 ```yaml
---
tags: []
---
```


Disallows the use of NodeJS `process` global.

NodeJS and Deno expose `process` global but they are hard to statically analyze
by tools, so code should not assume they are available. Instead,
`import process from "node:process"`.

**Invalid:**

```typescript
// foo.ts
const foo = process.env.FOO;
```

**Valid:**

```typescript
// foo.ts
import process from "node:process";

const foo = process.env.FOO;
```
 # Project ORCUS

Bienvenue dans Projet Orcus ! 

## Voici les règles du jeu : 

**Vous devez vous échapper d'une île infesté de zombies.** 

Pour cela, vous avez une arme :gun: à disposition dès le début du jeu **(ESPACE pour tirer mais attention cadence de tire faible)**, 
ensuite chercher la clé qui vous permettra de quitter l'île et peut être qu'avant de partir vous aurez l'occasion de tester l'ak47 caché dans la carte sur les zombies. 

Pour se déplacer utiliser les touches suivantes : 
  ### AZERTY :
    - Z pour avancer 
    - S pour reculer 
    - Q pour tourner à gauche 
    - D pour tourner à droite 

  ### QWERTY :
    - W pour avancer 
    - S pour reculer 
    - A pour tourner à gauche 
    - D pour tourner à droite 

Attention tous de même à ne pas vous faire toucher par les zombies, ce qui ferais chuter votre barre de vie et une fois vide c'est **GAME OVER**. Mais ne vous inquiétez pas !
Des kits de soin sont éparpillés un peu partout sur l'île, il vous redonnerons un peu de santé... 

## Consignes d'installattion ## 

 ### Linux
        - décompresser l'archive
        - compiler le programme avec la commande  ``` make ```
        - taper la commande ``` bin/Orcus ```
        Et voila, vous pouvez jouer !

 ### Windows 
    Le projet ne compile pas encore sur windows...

■ ■ ■ ■ ■ ■ ■

→ **Instructions for the task**: After locating the line containing "### Windows", write out that line and all remaining lines of the records exactly, with nothing added.

→ **Exercise result**:
 ### Windows 
    Le projet ne compile pas encore sur windows...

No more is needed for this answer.